Just remember that the things you put into your head are there forever, he said. You might want to think about that.
You forget some things, don't you?
Yes. You forget what you want to remember and you remember what you want to forget.
Cormac McCarthy, The Road
"To live a creative life we must lose our fear of being wrong." Joseph Chilton Pearce

"If you press me to tell why I loved him, I feel that this cannot be expressed,
except by answering: Because it was he, because it was I."
Michel de Montaigne, "Of Friendship"

Friday, March 26, 2010

Puppy

... Josh had said, such nostalgia in his voice, "Mom, remember when Goochie was a puppy?" Which was when Abbie had burst into tears, because, being only five, she had no memory of Goochie as a puppy. --From George Saunders' "Puppy"
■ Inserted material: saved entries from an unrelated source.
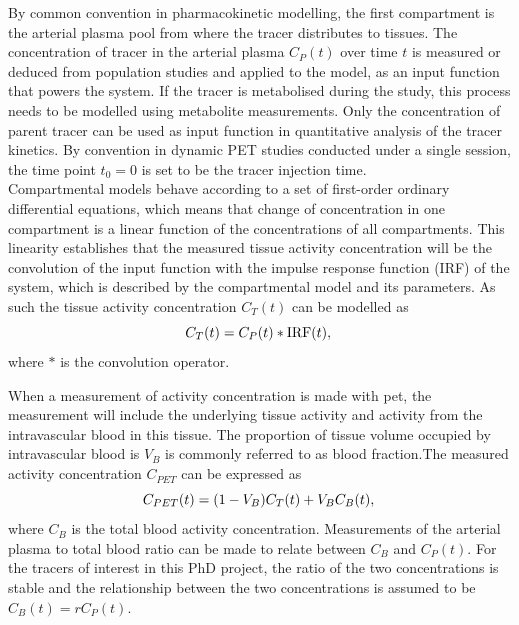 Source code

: By common convention in pharmacokinetic modelling, the first compartment is the arterial plasma pool from where the tracer distributes to tissues. The concentration of tracer in the arterial plasma $C_P(t)$ over time $t$ is measured or deduced from population studies and applied to the model, as an input function that powers the system.
If the tracer is metabolised during the study, this process needs to be modelled using metabolite measurements. Only the concentration of parent tracer can be used as input function in quantitative analysis of the tracer kinetics.
By convention in dynamic PET studies conducted under a single session, the time point $t_0=0$ is set to be the tracer injection time. \\
Compartmental models behave according to a set of first-order ordinary differential equations, which means that change of concentration in one compartment is a linear function of the concentrations of all compartments. This linearity establishes that the measured tissue activity concentration will be the convolution of the input function with the impulse response function (IRF) of the system, which is described by the compartmental model and its parameters.
As such the tissue activity concentration $C_T(t)$ can be modelled as
\begin{equation}
 C_T(t) = C_P(t) \ast \textrm{IRF}(t)  \\ , \\ 
\end{equation}
where $\ast$ is the convolution operator. 

When a measurement of activity concentration is made with \gls{pet}, the measurement will include the underlying tissue activity and activity from the intravascular blood in this tissue. The proportion of tissue volume occupied by intravascular blood is $V_B$ is commonly referred to as blood fraction.The measured activity concentration $C_{PET}$ can be expressed as
\begin{equation}
{C_{PET}}(t)  = (1-V_{B}){C_{T}}(t) + V_{B}C_{B}(t) \\ , \\
\label{eqn:CPET}
\end{equation}
where $C_{B}$ is the total blood activity concentration.
Measurements of the %
arterial plasma to total blood ratio can be made to relate between $C_{B}$ and $C_P(t)$. 
For the tracers of interest in this PhD project, the ratio of the two concentrations is stable and the relationship between the two concentrations is assumed to be $C_{B}(t) = r C_{P}(t)$. 

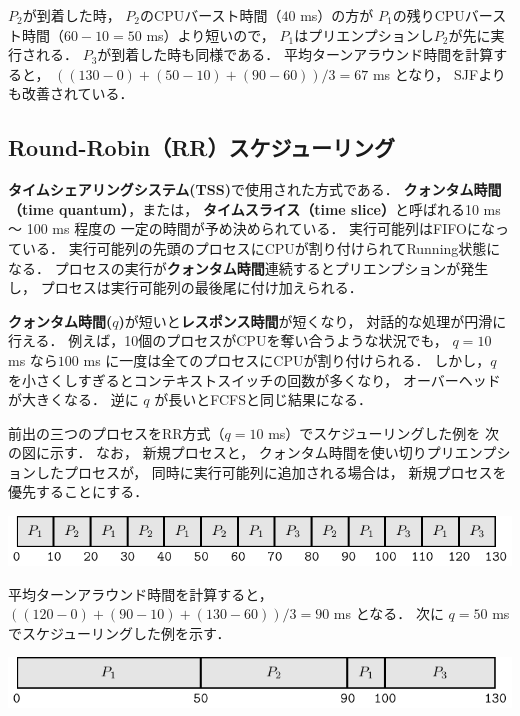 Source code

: $P_2$が到着した時，
$P_2$のCPUバースト時間（$40$ ms）の方が
$P_1$の残りCPUバースト時間（$60 - 10 = 50$ ms）より短いので，
$P_1$はプリエンプションし$P_2$が先に実行される．
$P_3$が到着した時も同様である．
平均ターンアラウンド時間を計算すると，
$((130-0)+(50-10)+(90-60))/3=67$ ms となり，
SJFよりも改善されている．

\subsection{Round-Robin（RR）スケジューリング}
{\bf タイムシェアリングシステム(TSS)}で使用された方式である．
{\bf クォンタム時間（time quantum）}，または，
{\bf タイムスライス（time slice）}と呼ばれる10 ms 〜 100 ms 程度の
一定の時間が予め決められている．
実行可能列はFIFOになっている．
実行可能列の先頭のプロセスにCPUが割り付けられてRunning状態になる．
プロセスの実行が{\bf クォンタム時間}連続するとプリエンプションが発生し，
プロセスは実行可能列の最後尾に付け加えられる．

{\bf クォンタム時間($q$)}が短いと{\bf レスポンス時間}が短くなり，
対話的な処理が円滑に行える．
例えば，10個のプロセスがCPUを奪い合うような状況でも，
$q = 10$ ms なら$100$ ms に一度は全てのプロセスにCPUが割り付けられる．
しかし，$q$ を小さくしすぎるとコンテキストスイッチの回数が多くなり，
オーバーヘッドが大きくなる．
逆に $q$ が長いとFCFSと同じ結果になる．

前出の三つのプロセスをRR方式（$q = 10$ ms）でスケジューリングした例を
次の図に示す．
なお，
新規プロセスと，
クォンタム時間を使い切りプリエンプションしたプロセスが，
同時に実行可能列に追加される場合は，
新規プロセスを優先することにする．

\begin{center}
\includegraphics[scale=1.0]{Tbl/rr1.pdf}
\end{center}

平均ターンアラウンド時間を計算すると，
$((120-0)+(90-10)+(130-60))/3=90$ ms となる．
次に $q = 50$ ms でスケジューリングした例を示す．

\begin{center}
\includegraphics[scale=1.0]{Tbl/rr2.pdf}
\end{center}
After the first page, I was at a loss of knowing what was happening. I was reading every word, knew what each word meant, but when those words are sprawled with narration--with all-over-the-place, hilarious narration with "ha ha ha" and "ho HO"s--I had no idea what they became. So I don't know why I didn't stop reading. I don't know why I kept turning the pages. Perhaps it was because once in a while I would come to a part where I understood wholeheartedly what it all meant, like the passage above. Or below.

Marie stepped to the window and, anthropologically pulling the blind aside, was shocked, so shocked that she dropped the blind and shook her head, as if trying to wake herself, shocked to see a young boy, just a few years younger than Josh, harnessed and chained to a tree, via some sort of doohickey by which--she pulled the blind back again, sure she could not have seen what she thought she had--(Saunders, 265)

So much childish suspense. Like I just dropped the blind.

Thursday, March 25, 2010

Awake

A beautiful and blinding morning
The world outside begins to breathe
See clouds arriving without warning
I need you here to shelter me

And I know that only time will tell us how
To carry on without each other

So keep me awake to memorize you
--From Josh Groban's "Awake"

I had this as my wake-up song last year. Never got tired of it. Especially when you get to hear your favorite singer's voice every morning! 

Monday, March 22, 2010

At the Art Institute

The man looks infinitely old, almost to death. Only his hands seem alive in flesh, his hands that once held pen and book before he was blind.

I did not intend to see Henry Fuseli’s “Milton Dictating to His Daughter.” I only intended to see Antonio Mancini’s “Resting.” Katherine wrote about it, alluded to it in her essay “Captive: A Love Story.” I always wished to see it. The painting looked as if Mancini himself was sick as he drew the sick woman in his picture. It was blurred, groggy. Her hair did not seem to be intact; it was as if it were matted by some thick wig.

Anyway. I did not know Milton was blind. Became blind, at least. And in the painting he is carefully dictating “Paradise Lost” to his daughter, with lips slightly parted. I wish I could read his lips. 

Bel Canto

"When the lights went off the accompanist kissed her."

That's the first sentence of Ann Patchett's Bel Canto. She's a Ragdale alum. Ms. Hawkins was reading all the first sentences of alumni books and this one's my favorite. So later that summer I went to the bookstore and happened to spot the book right there, and right there I started reading. I don't judge books by its first page, or its first sentence for that matter, but I loved it so much I bought it. And then here is what happened. I kept the book on my shelf, unread, and then one day sent it to Katerina in Maryland. I don't gift books I've not finished reading, but I knew it would be good and I wanted her to read it so much I forwent reading it myself.